*** Listed entries Section Begins ***

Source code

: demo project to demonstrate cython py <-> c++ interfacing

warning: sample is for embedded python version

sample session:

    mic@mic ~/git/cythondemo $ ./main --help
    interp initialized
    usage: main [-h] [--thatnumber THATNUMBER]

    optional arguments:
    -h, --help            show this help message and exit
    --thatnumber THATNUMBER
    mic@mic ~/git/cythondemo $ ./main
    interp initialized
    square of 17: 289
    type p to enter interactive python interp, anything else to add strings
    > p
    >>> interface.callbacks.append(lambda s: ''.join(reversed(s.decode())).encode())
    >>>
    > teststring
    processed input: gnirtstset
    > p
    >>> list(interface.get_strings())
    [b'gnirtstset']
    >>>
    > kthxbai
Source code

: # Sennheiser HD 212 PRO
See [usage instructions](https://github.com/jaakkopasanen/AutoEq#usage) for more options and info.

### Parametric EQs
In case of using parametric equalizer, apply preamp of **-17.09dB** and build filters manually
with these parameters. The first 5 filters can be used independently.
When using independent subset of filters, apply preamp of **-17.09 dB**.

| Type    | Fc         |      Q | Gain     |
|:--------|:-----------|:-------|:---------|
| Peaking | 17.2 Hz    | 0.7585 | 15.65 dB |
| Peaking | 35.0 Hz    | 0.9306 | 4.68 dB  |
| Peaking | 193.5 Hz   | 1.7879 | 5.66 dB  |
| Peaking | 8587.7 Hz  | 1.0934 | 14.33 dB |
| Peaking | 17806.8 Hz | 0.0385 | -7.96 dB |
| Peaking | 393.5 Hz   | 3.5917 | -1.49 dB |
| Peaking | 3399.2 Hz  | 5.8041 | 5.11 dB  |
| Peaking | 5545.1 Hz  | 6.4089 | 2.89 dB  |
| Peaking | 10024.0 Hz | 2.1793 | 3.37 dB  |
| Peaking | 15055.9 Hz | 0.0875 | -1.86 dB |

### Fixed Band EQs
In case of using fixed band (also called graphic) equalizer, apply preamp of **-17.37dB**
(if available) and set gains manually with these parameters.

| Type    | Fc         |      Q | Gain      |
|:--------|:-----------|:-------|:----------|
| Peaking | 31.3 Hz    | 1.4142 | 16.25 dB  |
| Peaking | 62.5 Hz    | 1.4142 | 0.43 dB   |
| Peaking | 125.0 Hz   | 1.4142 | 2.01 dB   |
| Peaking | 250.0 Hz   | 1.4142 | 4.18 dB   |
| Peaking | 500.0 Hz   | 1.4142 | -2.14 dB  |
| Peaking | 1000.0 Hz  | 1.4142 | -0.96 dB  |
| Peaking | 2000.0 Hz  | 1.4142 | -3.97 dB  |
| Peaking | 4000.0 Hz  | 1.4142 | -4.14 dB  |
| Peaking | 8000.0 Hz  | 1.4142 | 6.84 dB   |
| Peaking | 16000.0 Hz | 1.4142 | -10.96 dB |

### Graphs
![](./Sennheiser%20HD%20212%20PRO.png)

*** Listed entries Section Ends ***
*** Listed entries Section Begins ***

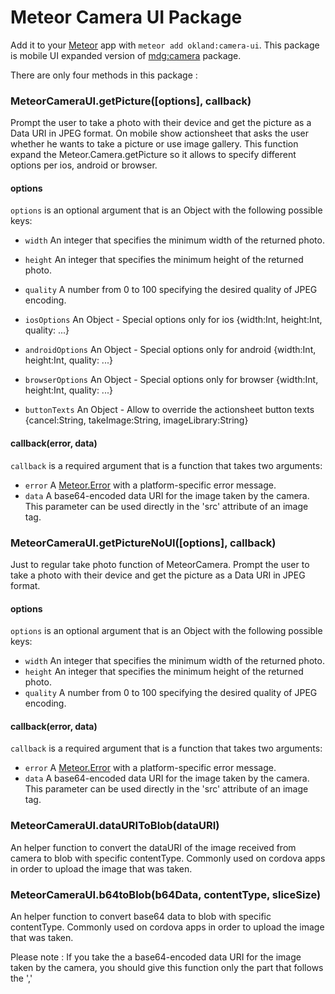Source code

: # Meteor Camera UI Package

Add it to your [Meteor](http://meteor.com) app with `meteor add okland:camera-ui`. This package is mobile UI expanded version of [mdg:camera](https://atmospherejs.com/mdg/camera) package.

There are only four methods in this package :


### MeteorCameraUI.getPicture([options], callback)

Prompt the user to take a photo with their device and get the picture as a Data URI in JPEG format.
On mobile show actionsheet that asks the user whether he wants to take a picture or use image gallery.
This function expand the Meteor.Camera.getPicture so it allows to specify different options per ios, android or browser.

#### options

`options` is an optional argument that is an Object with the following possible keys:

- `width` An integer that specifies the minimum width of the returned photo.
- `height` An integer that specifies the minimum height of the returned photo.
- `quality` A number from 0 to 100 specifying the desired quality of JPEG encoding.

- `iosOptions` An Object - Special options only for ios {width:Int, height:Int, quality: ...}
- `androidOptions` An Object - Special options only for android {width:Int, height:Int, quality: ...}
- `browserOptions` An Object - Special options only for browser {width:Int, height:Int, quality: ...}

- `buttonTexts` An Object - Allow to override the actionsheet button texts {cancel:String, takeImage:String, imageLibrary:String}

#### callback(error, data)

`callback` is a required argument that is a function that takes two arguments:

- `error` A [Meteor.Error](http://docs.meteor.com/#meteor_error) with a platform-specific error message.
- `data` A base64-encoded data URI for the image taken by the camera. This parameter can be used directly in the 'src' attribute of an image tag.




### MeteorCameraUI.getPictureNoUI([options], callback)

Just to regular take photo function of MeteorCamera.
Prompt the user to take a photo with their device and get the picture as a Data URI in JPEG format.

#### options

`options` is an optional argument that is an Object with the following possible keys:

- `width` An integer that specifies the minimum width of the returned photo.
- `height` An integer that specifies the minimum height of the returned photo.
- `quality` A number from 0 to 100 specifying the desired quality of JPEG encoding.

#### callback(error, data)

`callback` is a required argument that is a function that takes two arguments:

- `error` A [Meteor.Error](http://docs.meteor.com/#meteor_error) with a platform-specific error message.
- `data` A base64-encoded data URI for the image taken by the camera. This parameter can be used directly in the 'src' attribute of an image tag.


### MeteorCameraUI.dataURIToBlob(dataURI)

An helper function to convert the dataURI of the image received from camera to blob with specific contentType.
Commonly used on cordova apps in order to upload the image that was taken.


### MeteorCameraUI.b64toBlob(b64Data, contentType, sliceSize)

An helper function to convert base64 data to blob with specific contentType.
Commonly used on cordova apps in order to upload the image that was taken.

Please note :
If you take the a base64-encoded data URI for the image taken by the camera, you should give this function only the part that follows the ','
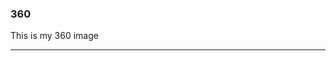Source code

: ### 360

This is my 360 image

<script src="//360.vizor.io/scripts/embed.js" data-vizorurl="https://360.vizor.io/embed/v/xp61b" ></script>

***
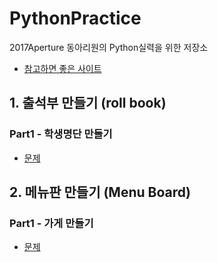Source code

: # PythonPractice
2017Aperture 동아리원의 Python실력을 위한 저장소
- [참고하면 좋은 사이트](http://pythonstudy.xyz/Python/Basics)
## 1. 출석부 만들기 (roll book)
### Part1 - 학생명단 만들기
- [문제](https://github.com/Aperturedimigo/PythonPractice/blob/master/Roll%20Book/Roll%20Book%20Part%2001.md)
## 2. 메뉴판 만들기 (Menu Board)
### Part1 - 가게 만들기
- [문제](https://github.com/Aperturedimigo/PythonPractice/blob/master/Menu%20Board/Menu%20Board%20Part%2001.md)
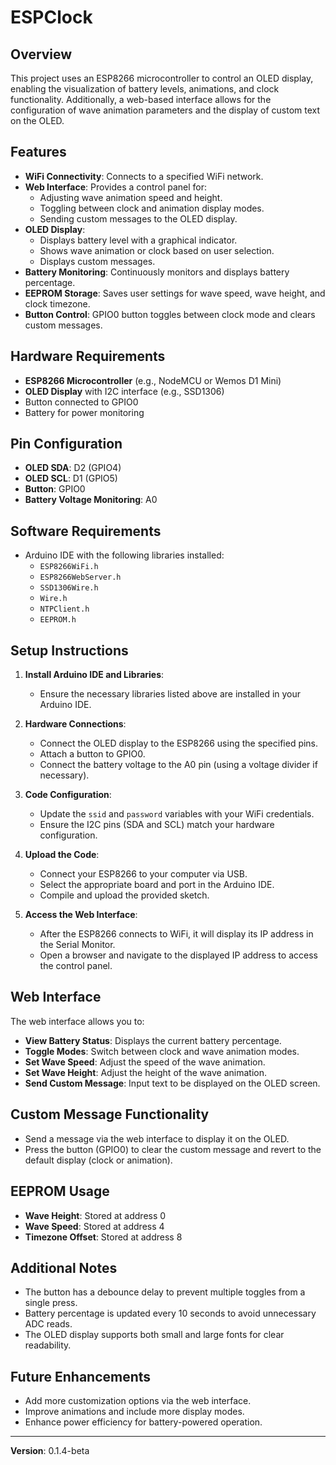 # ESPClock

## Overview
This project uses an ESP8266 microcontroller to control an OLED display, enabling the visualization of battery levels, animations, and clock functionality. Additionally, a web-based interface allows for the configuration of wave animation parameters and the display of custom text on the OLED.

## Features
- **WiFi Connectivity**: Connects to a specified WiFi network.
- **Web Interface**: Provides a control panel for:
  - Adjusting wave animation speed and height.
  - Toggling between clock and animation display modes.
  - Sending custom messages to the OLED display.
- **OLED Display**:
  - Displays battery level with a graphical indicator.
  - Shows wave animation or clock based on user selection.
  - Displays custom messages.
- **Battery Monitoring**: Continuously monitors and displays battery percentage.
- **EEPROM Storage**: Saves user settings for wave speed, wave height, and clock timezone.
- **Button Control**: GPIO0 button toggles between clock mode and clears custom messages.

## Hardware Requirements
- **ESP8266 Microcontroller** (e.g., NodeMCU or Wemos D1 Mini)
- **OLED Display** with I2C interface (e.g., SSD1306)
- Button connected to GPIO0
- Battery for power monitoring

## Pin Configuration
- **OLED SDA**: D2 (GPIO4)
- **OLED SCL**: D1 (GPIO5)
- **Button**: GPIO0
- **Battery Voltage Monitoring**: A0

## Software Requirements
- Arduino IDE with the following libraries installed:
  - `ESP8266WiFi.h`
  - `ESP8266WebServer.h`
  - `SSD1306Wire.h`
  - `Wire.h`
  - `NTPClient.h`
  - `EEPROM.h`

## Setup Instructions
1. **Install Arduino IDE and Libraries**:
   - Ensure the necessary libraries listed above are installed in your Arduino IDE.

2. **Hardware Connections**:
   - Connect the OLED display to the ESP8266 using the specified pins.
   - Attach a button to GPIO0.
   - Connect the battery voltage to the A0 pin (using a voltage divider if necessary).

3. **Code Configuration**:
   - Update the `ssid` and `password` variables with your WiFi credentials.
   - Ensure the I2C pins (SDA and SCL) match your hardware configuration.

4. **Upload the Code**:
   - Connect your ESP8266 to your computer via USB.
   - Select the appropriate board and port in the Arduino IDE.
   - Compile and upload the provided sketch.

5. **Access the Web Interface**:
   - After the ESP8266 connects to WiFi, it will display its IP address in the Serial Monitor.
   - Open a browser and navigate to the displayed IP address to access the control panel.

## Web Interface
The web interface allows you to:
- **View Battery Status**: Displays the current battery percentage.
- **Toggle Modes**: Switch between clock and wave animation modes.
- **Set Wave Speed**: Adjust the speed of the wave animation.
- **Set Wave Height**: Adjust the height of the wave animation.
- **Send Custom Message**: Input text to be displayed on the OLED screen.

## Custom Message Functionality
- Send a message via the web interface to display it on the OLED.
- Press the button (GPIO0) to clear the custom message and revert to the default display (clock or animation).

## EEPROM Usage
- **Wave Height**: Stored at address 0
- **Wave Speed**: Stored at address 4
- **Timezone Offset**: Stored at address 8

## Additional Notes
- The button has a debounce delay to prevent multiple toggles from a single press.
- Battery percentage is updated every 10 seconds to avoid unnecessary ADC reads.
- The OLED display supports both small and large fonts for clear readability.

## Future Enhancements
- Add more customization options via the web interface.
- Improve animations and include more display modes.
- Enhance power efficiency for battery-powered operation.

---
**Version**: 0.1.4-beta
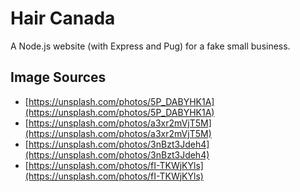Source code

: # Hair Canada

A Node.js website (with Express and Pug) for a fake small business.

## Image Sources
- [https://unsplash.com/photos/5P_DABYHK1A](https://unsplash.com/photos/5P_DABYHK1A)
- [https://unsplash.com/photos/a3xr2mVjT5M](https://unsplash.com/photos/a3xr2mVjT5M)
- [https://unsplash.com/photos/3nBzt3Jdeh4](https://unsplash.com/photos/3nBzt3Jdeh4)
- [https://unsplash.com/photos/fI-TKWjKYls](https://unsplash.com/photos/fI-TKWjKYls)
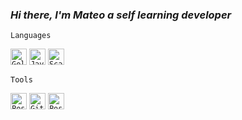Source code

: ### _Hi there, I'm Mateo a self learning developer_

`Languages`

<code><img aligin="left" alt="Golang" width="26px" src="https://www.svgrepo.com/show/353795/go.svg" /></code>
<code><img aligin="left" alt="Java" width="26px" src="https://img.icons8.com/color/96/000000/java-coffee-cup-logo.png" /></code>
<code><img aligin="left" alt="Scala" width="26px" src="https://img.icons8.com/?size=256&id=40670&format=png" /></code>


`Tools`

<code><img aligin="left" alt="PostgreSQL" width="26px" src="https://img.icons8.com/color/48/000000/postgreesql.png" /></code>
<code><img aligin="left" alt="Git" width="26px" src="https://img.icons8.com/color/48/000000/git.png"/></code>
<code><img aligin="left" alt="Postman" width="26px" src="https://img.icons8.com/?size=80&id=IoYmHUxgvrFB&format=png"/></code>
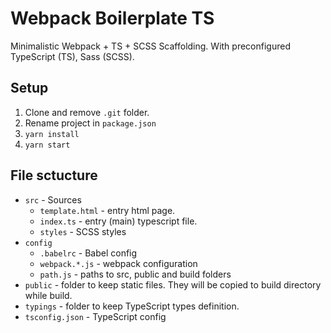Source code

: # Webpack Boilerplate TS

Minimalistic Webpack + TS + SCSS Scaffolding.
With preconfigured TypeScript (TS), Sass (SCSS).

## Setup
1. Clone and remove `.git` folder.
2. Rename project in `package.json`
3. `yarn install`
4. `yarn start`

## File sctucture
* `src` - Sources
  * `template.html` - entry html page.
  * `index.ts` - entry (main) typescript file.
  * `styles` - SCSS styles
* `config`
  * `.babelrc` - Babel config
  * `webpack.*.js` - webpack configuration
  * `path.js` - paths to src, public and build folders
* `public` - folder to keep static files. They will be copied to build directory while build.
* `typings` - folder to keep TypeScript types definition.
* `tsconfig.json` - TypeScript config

*** Listed entries Section Ends ***
*** Listed entries Section Begins ***

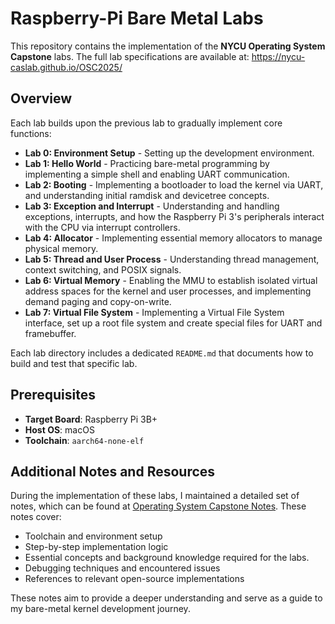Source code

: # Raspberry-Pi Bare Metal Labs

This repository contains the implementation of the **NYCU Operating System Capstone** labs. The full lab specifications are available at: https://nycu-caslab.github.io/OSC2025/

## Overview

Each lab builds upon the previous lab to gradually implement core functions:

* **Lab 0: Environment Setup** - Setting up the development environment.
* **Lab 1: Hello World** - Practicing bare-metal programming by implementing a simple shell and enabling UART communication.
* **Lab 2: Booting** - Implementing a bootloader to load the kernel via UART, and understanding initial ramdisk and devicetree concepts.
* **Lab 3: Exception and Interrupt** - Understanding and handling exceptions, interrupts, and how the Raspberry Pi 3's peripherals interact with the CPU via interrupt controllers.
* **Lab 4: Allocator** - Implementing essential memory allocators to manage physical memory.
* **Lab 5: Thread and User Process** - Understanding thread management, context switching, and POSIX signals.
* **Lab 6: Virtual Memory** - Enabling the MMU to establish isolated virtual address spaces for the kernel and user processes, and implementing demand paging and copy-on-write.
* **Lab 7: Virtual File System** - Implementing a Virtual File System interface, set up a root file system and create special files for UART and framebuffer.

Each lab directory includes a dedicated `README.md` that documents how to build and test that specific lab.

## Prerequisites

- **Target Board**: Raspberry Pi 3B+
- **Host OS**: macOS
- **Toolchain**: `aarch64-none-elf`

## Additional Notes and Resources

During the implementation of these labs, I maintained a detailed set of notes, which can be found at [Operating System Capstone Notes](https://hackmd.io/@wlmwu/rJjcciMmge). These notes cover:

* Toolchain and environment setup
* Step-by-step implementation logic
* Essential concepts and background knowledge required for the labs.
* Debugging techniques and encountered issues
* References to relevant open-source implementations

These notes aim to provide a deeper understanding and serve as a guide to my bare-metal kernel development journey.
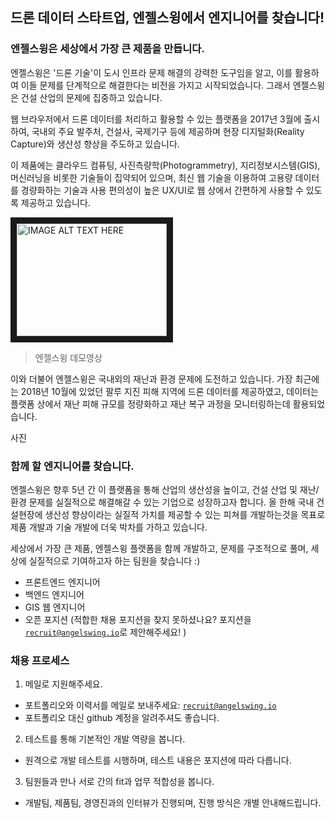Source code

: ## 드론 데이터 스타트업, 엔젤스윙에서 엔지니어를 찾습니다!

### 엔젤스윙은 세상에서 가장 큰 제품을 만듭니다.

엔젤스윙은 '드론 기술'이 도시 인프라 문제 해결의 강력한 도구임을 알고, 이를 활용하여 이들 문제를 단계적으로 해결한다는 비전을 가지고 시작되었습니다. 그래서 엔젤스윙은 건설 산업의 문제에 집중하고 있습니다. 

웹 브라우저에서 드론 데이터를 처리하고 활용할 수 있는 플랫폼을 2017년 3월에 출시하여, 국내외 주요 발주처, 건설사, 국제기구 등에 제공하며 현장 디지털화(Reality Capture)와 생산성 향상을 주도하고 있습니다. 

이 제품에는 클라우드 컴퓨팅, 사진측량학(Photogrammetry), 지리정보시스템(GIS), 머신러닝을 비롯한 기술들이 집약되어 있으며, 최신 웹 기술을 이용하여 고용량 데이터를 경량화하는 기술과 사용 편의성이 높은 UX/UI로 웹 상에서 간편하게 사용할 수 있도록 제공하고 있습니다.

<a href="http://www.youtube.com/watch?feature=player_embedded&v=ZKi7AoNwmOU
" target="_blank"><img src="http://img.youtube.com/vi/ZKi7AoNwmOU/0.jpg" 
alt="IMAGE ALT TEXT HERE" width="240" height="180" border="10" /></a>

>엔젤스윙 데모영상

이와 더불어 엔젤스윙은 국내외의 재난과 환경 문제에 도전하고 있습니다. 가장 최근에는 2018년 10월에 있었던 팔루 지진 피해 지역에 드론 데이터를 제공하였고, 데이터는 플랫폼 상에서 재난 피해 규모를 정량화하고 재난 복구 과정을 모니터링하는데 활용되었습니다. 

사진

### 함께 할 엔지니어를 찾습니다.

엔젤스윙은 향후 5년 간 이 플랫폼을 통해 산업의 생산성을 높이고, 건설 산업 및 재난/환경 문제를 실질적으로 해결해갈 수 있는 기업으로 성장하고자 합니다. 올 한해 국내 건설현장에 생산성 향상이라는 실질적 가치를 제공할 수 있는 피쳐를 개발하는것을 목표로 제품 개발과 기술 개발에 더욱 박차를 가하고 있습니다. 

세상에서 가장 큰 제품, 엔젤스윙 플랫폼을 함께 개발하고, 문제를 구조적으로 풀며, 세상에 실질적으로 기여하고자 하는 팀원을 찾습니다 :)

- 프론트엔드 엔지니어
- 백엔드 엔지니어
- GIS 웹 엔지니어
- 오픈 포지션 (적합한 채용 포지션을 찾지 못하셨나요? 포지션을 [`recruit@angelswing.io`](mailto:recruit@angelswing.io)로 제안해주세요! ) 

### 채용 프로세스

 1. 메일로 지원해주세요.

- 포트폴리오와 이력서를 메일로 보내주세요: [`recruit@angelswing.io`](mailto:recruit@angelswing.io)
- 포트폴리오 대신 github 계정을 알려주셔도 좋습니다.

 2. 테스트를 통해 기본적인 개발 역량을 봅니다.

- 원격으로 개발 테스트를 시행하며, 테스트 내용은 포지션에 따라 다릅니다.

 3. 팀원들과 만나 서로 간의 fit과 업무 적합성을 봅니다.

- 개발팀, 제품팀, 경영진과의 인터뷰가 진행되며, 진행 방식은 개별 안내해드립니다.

*** Listed entries Section Ends ***

> Assignment: In the material above, transcribe exactly the lines beginning at the one with "Peaking | 193.5" and ending at the one with "Peaking | 125.0", both included.

> Solution to the problem:
| Peaking | 193.5 Hz   | 1.7879 | 5.66 dB  |
| Peaking | 8587.7 Hz  | 1.0934 | 14.33 dB |
| Peaking | 17806.8 Hz | 0.0385 | -7.96 dB |
| Peaking | 393.5 Hz   | 3.5917 | -1.49 dB |
| Peaking | 3399.2 Hz  | 5.8041 | 5.11 dB  |
| Peaking | 5545.1 Hz  | 6.4089 | 2.89 dB  |
| Peaking | 10024.0 Hz | 2.1793 | 3.37 dB  |
| Peaking | 15055.9 Hz | 0.0875 | -1.86 dB |

### Fixed Band EQs
In case of using fixed band (also called graphic) equalizer, apply preamp of **-17.37dB**
(if available) and set gains manually with these parameters.

| Type    | Fc         |      Q | Gain      |
|:--------|:-----------|:-------|:----------|
| Peaking | 31.3 Hz    | 1.4142 | 16.25 dB  |
| Peaking | 62.5 Hz    | 1.4142 | 0.43 dB   |
| Peaking | 125.0 Hz   | 1.4142 | 2.01 dB   |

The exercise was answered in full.